- [Work item]: Find the line in the entries below that contains "Est eos dolores". Repeat it exactly, and every line after it through the line that contains "Et nihil consequatur".

*** Opening Source records ***

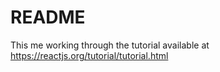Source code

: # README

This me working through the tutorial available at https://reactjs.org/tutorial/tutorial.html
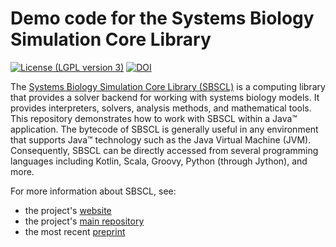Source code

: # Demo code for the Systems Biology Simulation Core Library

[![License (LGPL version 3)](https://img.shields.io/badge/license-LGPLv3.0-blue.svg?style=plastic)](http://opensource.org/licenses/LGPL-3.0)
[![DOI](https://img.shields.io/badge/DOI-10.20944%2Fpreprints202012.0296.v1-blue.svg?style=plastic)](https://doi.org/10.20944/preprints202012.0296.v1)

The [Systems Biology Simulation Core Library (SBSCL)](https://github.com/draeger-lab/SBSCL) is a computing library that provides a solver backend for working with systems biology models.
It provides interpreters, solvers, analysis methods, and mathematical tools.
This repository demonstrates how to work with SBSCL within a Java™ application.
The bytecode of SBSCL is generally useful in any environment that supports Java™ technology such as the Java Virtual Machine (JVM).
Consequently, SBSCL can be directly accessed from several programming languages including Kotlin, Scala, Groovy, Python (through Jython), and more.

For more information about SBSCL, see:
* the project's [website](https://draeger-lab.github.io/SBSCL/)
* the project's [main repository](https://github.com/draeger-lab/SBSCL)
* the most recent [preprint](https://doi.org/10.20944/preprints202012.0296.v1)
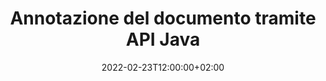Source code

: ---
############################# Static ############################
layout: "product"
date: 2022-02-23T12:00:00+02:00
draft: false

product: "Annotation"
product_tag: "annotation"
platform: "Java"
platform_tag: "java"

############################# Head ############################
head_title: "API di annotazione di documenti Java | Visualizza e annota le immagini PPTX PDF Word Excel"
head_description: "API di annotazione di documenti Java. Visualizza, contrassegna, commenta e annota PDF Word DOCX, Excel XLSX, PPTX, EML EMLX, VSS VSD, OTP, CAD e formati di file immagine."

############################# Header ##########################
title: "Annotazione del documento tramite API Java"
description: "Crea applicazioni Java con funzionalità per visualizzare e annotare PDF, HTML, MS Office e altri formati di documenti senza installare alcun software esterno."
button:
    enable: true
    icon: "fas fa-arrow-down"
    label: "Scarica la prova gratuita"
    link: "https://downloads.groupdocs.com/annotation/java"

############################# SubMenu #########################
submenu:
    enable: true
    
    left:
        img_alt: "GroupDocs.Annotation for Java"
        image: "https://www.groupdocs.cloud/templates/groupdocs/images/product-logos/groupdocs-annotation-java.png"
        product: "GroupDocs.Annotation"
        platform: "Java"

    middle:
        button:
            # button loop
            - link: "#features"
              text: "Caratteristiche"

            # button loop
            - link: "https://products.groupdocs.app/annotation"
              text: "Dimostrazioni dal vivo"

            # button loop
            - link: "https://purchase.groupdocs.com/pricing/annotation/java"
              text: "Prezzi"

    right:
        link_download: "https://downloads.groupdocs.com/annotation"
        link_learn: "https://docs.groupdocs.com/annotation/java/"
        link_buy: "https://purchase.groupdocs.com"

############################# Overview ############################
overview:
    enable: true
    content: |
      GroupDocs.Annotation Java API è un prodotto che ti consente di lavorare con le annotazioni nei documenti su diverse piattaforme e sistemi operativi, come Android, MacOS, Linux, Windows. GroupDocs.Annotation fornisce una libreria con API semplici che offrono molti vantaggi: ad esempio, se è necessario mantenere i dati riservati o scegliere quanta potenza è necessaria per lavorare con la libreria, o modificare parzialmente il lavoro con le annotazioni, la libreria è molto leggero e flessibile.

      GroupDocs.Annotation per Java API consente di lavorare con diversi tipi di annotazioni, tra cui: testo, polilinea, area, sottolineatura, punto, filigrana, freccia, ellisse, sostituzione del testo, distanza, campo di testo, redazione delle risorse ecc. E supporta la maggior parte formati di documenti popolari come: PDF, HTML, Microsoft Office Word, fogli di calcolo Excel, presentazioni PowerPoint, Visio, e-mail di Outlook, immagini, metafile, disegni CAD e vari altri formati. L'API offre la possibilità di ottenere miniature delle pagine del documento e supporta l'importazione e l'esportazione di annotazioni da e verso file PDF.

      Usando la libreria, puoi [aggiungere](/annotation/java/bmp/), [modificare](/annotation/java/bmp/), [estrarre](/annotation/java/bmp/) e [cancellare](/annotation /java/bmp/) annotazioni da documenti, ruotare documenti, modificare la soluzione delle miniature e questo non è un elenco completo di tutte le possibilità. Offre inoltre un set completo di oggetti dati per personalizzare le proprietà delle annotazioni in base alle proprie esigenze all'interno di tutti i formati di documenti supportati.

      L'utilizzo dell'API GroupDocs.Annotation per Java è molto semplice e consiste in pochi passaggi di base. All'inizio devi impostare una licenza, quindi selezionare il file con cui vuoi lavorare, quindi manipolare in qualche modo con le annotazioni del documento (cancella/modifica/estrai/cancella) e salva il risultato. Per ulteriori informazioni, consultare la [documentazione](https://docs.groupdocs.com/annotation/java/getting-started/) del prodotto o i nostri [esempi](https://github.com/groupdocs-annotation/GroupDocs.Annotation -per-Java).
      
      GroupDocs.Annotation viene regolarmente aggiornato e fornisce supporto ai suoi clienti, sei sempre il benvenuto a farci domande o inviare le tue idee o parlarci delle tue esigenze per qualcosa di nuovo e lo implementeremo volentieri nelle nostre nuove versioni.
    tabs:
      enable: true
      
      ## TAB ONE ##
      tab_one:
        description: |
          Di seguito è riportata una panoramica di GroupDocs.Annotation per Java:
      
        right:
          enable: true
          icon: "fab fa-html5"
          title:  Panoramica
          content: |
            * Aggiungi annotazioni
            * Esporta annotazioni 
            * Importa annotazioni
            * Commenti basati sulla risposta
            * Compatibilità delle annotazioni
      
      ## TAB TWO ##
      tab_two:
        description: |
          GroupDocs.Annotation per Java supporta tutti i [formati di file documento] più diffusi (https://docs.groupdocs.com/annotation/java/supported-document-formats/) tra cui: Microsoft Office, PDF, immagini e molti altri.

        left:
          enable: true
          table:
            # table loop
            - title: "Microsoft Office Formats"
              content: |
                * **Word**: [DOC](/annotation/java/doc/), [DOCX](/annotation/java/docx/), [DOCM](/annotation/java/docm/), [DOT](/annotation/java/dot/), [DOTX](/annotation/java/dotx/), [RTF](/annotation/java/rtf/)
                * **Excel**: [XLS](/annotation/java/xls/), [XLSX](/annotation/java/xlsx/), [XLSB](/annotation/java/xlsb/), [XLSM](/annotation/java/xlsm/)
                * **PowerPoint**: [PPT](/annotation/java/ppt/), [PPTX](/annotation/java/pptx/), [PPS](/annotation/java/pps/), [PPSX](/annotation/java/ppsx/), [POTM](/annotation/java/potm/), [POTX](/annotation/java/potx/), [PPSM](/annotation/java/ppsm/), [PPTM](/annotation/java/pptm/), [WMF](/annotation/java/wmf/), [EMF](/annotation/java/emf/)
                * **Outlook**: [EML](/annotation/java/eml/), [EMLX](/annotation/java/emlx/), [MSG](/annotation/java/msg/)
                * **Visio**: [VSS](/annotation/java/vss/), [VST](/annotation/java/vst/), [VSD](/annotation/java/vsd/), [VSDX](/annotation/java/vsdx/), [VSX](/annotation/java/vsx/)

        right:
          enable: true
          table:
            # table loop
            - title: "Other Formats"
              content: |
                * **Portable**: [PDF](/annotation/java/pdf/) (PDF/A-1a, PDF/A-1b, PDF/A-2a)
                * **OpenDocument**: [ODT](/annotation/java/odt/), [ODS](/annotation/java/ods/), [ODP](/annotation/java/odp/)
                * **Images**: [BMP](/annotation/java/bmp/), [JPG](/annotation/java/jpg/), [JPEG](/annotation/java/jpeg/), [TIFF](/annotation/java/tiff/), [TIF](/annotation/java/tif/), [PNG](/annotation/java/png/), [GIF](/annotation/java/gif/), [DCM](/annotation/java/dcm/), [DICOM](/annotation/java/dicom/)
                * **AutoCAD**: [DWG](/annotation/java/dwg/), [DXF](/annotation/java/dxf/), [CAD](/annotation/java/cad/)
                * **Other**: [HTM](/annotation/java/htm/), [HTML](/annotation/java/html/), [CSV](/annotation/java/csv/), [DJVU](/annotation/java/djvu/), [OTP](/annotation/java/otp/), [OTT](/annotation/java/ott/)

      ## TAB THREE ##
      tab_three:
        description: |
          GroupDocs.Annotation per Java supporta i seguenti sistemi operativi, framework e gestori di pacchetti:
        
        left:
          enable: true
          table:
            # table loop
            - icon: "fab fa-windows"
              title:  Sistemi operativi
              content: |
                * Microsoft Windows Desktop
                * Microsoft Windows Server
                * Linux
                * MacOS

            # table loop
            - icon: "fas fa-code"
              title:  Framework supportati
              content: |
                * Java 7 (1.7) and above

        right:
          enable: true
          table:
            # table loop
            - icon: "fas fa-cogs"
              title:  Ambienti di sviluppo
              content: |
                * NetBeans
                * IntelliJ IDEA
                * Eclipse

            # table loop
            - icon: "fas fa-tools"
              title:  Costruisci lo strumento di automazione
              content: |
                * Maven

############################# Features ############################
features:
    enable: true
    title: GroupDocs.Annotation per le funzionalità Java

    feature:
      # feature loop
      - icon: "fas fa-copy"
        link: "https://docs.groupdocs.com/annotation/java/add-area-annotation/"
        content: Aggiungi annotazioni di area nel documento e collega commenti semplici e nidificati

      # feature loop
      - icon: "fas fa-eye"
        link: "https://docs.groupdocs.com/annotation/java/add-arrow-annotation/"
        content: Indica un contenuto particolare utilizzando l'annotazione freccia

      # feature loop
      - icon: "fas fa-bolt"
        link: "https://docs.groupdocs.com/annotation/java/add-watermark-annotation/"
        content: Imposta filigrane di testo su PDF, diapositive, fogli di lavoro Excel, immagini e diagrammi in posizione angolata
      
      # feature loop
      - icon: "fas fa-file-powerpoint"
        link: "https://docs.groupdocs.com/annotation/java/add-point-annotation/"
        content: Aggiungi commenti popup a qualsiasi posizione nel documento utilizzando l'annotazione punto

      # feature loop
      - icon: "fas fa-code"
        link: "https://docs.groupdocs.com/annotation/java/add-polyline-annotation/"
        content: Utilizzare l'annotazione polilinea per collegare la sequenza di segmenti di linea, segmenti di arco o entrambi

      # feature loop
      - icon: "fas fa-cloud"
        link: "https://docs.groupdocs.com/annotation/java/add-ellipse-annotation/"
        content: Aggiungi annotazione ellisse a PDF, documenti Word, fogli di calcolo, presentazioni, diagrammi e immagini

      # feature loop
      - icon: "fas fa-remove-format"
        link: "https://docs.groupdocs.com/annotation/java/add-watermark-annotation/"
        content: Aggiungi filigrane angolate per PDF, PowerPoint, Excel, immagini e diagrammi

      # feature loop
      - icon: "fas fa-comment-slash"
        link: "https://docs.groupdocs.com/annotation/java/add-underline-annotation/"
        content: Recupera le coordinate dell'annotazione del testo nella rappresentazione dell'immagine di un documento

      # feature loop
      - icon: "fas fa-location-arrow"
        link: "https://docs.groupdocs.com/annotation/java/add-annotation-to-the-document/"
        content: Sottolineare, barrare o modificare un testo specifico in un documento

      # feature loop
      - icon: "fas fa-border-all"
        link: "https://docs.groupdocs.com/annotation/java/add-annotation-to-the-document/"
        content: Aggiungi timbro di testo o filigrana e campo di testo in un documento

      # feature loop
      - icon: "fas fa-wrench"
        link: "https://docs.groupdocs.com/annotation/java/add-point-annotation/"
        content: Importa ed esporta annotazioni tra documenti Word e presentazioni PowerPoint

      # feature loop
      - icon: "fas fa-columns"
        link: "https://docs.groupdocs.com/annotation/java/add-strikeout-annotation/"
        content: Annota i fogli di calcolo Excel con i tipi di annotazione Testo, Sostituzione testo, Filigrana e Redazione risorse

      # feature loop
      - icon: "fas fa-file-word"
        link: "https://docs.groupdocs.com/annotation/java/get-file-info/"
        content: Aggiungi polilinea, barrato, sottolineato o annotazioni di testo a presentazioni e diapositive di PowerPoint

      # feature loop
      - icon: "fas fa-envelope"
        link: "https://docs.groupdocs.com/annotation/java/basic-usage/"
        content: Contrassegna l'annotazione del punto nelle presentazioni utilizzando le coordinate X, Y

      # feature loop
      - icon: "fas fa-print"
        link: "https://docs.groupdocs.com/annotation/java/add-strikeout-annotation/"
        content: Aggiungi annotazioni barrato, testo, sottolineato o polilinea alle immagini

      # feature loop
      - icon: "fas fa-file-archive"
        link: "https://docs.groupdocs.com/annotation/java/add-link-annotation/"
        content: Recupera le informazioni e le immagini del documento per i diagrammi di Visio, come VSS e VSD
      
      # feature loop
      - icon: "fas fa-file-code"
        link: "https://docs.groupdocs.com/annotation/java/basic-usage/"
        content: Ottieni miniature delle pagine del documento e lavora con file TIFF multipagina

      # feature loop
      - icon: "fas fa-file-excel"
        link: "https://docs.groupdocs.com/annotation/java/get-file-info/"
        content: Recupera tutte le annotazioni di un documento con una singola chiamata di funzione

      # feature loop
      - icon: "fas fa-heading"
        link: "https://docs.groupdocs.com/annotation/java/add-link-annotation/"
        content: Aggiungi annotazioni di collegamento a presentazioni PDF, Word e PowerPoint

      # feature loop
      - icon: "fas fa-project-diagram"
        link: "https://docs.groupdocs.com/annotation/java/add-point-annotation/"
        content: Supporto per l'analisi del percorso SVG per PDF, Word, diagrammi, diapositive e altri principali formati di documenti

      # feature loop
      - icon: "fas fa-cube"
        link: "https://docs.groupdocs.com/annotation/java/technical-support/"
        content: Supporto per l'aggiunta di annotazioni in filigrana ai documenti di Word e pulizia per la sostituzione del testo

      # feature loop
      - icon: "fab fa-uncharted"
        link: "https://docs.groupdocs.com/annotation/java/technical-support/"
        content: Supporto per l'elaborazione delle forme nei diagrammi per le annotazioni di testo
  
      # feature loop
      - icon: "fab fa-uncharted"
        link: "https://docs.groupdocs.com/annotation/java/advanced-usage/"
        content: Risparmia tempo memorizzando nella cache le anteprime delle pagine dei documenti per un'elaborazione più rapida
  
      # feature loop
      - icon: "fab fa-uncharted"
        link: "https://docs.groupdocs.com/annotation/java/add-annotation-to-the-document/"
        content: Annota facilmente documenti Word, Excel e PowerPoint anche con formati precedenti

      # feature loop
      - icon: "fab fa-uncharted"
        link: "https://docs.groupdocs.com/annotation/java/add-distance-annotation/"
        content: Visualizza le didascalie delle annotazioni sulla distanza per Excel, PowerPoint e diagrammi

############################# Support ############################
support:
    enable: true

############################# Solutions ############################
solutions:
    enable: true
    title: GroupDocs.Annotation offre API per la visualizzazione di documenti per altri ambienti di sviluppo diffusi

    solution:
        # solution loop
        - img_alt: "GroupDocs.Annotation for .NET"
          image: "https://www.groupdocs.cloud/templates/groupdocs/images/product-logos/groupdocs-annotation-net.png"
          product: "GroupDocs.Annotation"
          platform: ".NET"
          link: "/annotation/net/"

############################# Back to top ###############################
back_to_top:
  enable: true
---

*** Closing Source records ***
*** Opening Source records ***

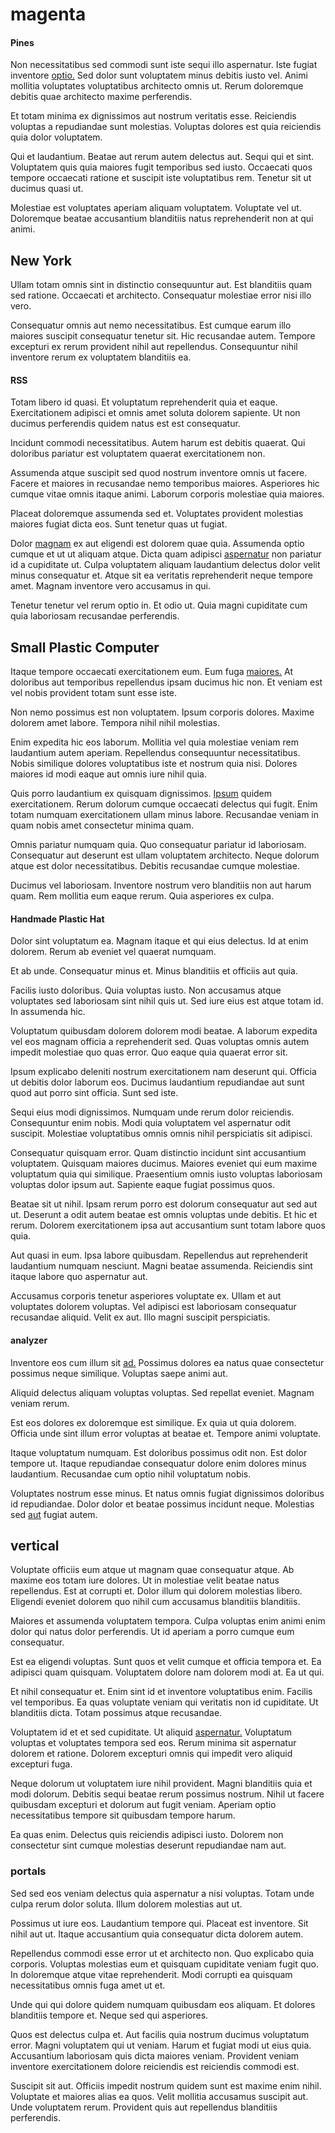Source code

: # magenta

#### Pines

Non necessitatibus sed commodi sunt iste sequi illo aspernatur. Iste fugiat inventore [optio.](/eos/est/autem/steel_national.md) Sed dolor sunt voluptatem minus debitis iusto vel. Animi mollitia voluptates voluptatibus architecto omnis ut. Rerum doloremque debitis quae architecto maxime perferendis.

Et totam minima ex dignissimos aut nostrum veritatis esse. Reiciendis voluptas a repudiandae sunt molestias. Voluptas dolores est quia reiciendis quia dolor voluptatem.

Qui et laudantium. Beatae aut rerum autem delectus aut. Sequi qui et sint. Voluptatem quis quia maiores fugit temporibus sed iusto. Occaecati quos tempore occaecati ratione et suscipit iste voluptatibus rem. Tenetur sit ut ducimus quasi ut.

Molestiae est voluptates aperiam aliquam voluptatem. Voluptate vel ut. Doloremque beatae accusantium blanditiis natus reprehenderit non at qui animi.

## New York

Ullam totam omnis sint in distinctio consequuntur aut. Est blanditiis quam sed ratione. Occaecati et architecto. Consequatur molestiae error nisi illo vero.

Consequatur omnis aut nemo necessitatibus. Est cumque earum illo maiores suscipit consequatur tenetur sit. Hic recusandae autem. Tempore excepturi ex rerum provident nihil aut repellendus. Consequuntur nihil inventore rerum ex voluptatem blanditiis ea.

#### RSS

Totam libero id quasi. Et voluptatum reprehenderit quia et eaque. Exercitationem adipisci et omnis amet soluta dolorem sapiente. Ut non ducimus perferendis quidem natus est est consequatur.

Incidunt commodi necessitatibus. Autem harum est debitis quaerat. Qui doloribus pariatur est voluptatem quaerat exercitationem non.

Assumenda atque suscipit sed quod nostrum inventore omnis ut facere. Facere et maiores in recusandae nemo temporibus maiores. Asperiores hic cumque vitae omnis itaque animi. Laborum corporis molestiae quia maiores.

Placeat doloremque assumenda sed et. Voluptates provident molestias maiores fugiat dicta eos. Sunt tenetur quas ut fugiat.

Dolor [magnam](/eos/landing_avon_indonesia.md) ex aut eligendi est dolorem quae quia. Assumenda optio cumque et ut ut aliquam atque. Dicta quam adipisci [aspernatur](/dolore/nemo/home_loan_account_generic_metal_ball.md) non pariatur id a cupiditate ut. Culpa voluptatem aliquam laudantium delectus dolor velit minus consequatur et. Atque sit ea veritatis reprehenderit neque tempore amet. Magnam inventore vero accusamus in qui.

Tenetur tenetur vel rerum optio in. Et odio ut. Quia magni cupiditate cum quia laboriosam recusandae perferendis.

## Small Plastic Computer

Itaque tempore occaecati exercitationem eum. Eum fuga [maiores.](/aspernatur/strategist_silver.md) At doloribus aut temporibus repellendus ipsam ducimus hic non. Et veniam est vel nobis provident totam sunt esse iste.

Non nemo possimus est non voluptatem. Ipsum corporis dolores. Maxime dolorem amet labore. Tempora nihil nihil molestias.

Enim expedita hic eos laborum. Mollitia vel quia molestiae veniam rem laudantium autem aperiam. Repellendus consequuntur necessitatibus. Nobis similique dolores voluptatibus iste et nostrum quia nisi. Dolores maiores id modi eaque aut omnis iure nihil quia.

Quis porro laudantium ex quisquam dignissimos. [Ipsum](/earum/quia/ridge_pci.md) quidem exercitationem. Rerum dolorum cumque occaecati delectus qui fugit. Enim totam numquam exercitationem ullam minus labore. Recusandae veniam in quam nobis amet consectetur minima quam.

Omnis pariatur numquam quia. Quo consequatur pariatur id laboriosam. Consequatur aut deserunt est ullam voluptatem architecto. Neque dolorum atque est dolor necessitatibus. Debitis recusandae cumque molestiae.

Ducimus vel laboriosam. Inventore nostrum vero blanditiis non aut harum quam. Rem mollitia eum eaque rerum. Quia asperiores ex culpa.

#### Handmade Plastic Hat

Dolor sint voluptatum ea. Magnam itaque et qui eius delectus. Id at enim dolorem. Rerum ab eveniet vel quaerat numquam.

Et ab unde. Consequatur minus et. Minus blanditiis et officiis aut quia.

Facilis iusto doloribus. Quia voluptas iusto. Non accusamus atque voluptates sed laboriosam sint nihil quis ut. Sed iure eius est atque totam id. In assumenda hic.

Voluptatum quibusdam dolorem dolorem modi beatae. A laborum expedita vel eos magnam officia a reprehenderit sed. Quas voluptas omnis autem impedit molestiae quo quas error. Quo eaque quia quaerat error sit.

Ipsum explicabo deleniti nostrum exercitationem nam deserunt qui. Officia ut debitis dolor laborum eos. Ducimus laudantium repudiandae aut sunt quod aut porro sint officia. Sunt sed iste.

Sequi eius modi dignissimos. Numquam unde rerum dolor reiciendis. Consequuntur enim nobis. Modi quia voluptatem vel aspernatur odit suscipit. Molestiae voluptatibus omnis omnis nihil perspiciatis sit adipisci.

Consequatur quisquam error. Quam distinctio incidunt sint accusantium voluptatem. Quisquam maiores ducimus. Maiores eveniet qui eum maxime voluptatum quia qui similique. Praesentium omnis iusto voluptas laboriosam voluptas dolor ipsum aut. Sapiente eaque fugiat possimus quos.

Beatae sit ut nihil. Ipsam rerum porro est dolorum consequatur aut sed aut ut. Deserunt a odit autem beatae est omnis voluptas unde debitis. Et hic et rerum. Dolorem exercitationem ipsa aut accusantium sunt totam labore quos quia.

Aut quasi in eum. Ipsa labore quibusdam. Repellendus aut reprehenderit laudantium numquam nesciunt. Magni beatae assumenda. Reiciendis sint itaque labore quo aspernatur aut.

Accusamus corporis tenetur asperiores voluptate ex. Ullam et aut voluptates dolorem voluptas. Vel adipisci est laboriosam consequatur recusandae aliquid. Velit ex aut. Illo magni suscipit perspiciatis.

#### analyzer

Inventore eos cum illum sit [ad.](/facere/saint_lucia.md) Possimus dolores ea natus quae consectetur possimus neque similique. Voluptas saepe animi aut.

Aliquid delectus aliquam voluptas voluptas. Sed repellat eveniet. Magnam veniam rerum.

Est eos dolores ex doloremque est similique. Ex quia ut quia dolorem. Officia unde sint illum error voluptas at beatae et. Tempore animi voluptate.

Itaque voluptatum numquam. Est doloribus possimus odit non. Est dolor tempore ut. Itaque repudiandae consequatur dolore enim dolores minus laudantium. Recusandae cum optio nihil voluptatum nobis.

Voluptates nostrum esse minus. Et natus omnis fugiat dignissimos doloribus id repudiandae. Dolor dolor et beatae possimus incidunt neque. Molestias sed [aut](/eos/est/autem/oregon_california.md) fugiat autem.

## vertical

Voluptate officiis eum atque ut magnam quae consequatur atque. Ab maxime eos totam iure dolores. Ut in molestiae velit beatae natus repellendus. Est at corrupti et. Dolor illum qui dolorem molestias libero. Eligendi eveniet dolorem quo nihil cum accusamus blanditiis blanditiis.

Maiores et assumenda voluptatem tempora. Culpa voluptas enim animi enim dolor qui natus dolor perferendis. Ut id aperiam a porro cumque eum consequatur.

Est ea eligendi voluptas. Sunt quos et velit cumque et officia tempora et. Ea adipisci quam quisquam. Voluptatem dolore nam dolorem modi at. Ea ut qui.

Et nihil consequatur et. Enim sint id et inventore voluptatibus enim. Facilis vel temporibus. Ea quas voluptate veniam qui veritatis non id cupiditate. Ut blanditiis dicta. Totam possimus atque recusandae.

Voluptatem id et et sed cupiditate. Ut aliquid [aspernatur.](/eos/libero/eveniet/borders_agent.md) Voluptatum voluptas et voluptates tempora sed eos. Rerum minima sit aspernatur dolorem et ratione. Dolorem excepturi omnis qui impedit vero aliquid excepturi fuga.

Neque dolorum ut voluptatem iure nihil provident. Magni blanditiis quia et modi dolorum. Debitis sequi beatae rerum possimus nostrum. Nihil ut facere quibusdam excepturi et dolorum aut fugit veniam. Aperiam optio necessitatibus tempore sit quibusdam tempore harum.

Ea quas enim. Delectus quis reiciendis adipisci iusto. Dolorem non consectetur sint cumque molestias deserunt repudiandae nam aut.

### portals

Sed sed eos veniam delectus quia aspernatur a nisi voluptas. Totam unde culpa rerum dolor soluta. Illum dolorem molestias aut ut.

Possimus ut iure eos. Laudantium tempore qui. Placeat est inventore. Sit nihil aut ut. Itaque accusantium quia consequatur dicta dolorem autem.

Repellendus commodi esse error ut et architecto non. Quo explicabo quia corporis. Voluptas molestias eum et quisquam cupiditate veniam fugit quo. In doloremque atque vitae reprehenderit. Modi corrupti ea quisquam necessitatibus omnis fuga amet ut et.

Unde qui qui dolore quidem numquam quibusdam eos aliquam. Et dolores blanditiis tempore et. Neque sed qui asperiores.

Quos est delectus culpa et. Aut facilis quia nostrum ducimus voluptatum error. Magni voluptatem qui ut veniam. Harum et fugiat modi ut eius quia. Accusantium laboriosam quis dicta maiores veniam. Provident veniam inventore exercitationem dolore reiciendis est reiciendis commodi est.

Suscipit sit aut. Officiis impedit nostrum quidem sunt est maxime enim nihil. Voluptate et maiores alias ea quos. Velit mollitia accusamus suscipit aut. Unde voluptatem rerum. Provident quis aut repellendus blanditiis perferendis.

*** Closing Source records ***
*** Opening Source records ***

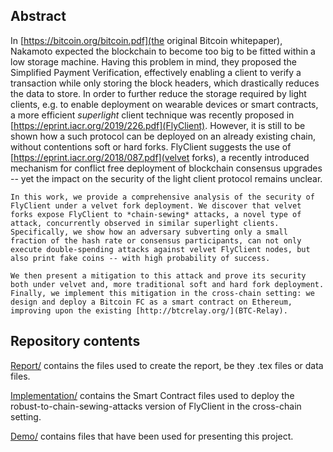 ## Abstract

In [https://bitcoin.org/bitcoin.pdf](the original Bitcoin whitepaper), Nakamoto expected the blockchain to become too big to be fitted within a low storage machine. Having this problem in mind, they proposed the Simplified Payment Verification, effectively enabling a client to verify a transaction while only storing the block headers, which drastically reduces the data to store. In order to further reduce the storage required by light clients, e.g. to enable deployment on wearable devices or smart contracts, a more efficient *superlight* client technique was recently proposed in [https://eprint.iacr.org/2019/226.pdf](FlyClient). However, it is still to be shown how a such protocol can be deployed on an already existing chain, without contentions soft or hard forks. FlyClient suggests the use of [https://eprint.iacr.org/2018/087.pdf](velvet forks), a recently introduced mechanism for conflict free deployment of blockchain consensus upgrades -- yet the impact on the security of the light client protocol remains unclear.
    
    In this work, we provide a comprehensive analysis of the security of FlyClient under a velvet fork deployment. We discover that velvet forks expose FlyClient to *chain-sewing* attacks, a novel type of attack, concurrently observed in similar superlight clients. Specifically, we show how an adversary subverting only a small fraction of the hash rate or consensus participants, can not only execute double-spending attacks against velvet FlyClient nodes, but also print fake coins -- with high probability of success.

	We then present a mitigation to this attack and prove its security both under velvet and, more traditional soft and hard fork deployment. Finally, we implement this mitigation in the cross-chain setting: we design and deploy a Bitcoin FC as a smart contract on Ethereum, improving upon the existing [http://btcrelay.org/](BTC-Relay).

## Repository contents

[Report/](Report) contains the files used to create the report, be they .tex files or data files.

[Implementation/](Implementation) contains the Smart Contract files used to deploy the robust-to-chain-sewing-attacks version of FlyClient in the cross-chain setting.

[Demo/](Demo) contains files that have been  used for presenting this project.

*** Closing Source records ***

- [Solution for this problem]:
Est eos dolores ex doloremque est similique. Ex quia ut quia dolorem. Officia unde sint illum error voluptas at beatae et. Tempore animi voluptate.

Itaque voluptatum numquam. Est doloribus possimus odit non. Est dolor tempore ut. Itaque repudiandae consequatur dolore enim dolores minus laudantium. Recusandae cum optio nihil voluptatum nobis.

Voluptates nostrum esse minus. Et natus omnis fugiat dignissimos doloribus id repudiandae. Dolor dolor et beatae possimus incidunt neque. Molestias sed [aut](/eos/est/autem/oregon_california.md) fugiat autem.

## vertical

Voluptate officiis eum atque ut magnam quae consequatur atque. Ab maxime eos totam iure dolores. Ut in molestiae velit beatae natus repellendus. Est at corrupti et. Dolor illum qui dolorem molestias libero. Eligendi eveniet dolorem quo nihil cum accusamus blanditiis blanditiis.

Maiores et assumenda voluptatem tempora. Culpa voluptas enim animi enim dolor qui natus dolor perferendis. Ut id aperiam a porro cumque eum consequatur.

Est ea eligendi voluptas. Sunt quos et velit cumque et officia tempora et. Ea adipisci quam quisquam. Voluptatem dolore nam dolorem modi at. Ea ut qui.

Et nihil consequatur et. Enim sint id et inventore voluptatibus enim. Facilis vel temporibus. Ea quas voluptate veniam qui veritatis non id cupiditate. Ut blanditiis dicta. Totam possimus atque recusandae.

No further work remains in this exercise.